Le texte est traduit de l’espagnol par J.-N. Champeaux, journaliste à L’Information qui nous renseigne dès l’envoi sur le ton de l’ouvrage, suite de « pages justicières » issues de voyages au front du 15 novembre 1914 au 10 mars 1915.

3. Analyse

Gómez Carrillo, diplomate et correspondant de guerre espagnol, parcourt le front et ses arrières du 15 novembre 1914 au mois de mars 1915. Il consigne et décrit ses visions et ses impressions du conflit bien qu’il ne le côtoie que postérieurement ou ne s’en approche que de manière très relative. Dès lors, de la banlieue parisienne à Pont-à-Mousson, nous suivons ce très francophile témoin dans son parcours qui nous amène sur les ruines de la Marne, la forêt d’Argonne, Verdun, le Grand Couronné et les abords de Metz. Pendant son périple, Gomez Carrillo retrace en forme de journal d’impressions datées les évènements, petits ou grands et reporte les légendes et les anecdotes de l’invasion. Il fait également de nombreuses références et rétrospectives historiques sur les sites traversés, fustigeant l’Allemand et magnifiant l’esprit français et ses valeurs. Quelques réflexions opportunes de cet éminent lettré imagent ce récit à la fois personnel et emprunté à l’Histoire.

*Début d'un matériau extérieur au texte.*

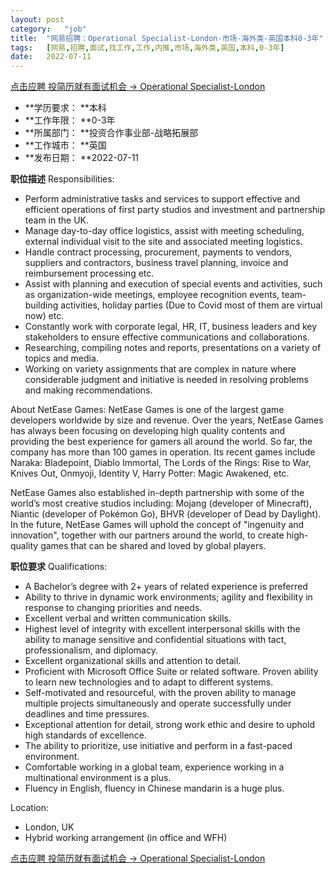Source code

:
 ```yaml
---
layout:	post
category:	"job"
title:	"网易招聘：Operational Specialist-London-市场-海外类-英国本科0-3年"
tags:	[网易,招聘,面试,找工作,工作,内推,市场,海外类,英国,本科,0-3年]
date:	2022-07-11
---
```


[点击应聘 投简历就有面试机会 -> Operational Specialist-London](http://mobile.bole.netease.com/bole/boleDetail?id=41199&employeeId=346f03c3cda5f04c&key=all)



- **学历要求： **本科
- **工作年限： **0-3年
- **所属部门： **投资合作事业部-战略拓展部
- **工作城市： **英国
- **发布日期： **2022-07-11



**职位描述**
Responsibilities:
- Perform administrative tasks and services to support effective and efficient operations of first party studios and investment and partnership team in the UK. 
- Manage day-to-day office logistics, assist with meeting scheduling, external individual visit to the site and associated meeting logistics.
- Handle contract processing, procurement, payments to vendors, suppliers and contractors, business travel planning, invoice and reimbursement processing etc. 
- Assist with planning and execution of special events and activities, such as organization-wide meetings, employee recognition events, team-building activities, holiday parties (Due to Covid most of them are virtual now) etc. 
- Constantly work with corporate legal, HR, IT, business leaders and key stakeholders to ensure effective communications and collaborations.
- Researching, compiling notes and reports, presentations on a variety of topics and media.
- Working on variety assignments that are complex in nature where considerable judgment and initiative is needed in resolving problems and making recommendations.

About NetEase Games:
NetEase Games is one of the largest game developers worldwide by size and revenue. Over the years, NetEase Games has always been focusing on developing high quality contents and providing the best experience for gamers all around the world. So far, the company has more than 100 games in operation. Its recent games include Naraka: Bladepoint, Diablo Immortal, The Lords of the Rings: Rise to War, Knives Out, Onmyoji, Identity V, Harry Potter: Magic Awakened, etc.
 
NetEase Games also established in-depth partnership with some of the world’s most creative studios including: Mojang (developer of Minecraft), Niantic (developer of Pokémon Go), BHVR (developer of Dead by Daylight). In the future, NetEase Games will uphold the concept of "ingenuity and innovation", together with our partners around the world, to create high-quality games that can be shared and loved by global players.



**职位要求**
Qualifications:
- A Bachelor’s degree with 2+ years of related experience is preferred
- Ability to thrive in dynamic work environments; agility and flexibility in response to changing priorities and needs. 
- Excellent verbal and written communication skills.
- Highest level of integrity with excellent interpersonal skills with the ability to manage sensitive and confidential situations with tact, professionalism, and diplomacy.
- Excellent organizational skills and attention to detail.
- Proficient with Microsoft Office Suite or related software. Proven ability to learn new technologies and to adapt to different systems. 
- Self-motivated and resourceful, with the proven ability to manage multiple projects simultaneously and operate successfully under deadlines and time pressures.
- Exceptional attention for detail, strong work ethic and desire to uphold high standards of excellence.
- The ability to prioritize, use initiative and perform in a fast-paced environment.
- Comfortable working in a global team, experience working in a multinational environment is a plus. 
- Fluency in English, fluency in Chinese mandarin is a huge plus.
 
Location:
- London, UK
- Hybrid working arrangement (in office and WFH)



[点击应聘 投简历就有面试机会 -> Operational Specialist-London](http://mobile.bole.netease.com/bole/boleDetail?id=41199&employeeId=346f03c3cda5f04c&key=all)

Nous sommes donc avec cet ouvrage aux limites de la littérature testimoniale, bien qu’il s’ouvre sur cette phrase : « 15 novembre 1914. Nos visions de guerre commencent aux portes de Paris… », ce « témoin civil » est à la marge de ce genre littéraire. Les envolées lyriques, les nombreuses rétrospectives historiques ou les aspects touristiques des sites que l’auteur dit traverser ne font toutefois pas oublier – et rehaussent plutôt – la pauvreté documentaire de ce périple et de l’ouvrage. Fort bien écrit et très érudit, ce livre n’est en fait qu’une image très démonstrative des intoxications patriotiques du moment de sa rédaction. En effet, outre des erreurs géographiques grossières (Gómez-Carrillo semble placer la commune vosgienne de Raon-l’Étape entre Commercy et Sermaize-les-Bains, sur la route de l’Argonne, page 138), l’auteur se fait surtout le rapporteur des clichés populaires et ineptes de la propagande du début du conflit. Prisonniers ennemis qui se rendent pour de la nourriture, fraternisations multiformes (pages 94, 124, 207) et accords tacites répétés entre les belligérants, espionnite exacerbée (pages 103), prisonniers volontaires en nombre (pages 94, 184, 205) exactions allemandes sans nom, etc., se multiplient à chaque chapitre et révèlent qu’en fait de correspondance ou de témoignage de guerre, Gomez Carrillo n’a vu du front et des sites de l’invasion que ce que l’autorité militaire a bien voulu lui laisser voir et que ce que la propagande a bien voulu lui laisser dire. Un livre finalement bien pauvre d’enseignements mais riche d’un bourrage de crâne qui représente en soi un modèle du genre et une des meilleures illustrations de ce type de littérature de guerre. On note toutefois une réflexion sur le Miracle de la Marne : « Pour la première fois dans l’histoire, la France avait appris dans le cours d’un désastre à organiser le triomphe » (page 354).

4. Autres informations

Rapprochement bibliographique

Cet ouvrage est à comparer à celui de Courtin-Schmidt, De Nancy aux Vosges. Reportages de guerre, Nancy, Dupuis, 1918, 265 pages.

Bibliographie de l’auteur

Gomez Carrillo Enrique Parmi les ruines. De la Marne au Grand Couronné. Nancy, Berger-Levrault, 1915, 381 pages.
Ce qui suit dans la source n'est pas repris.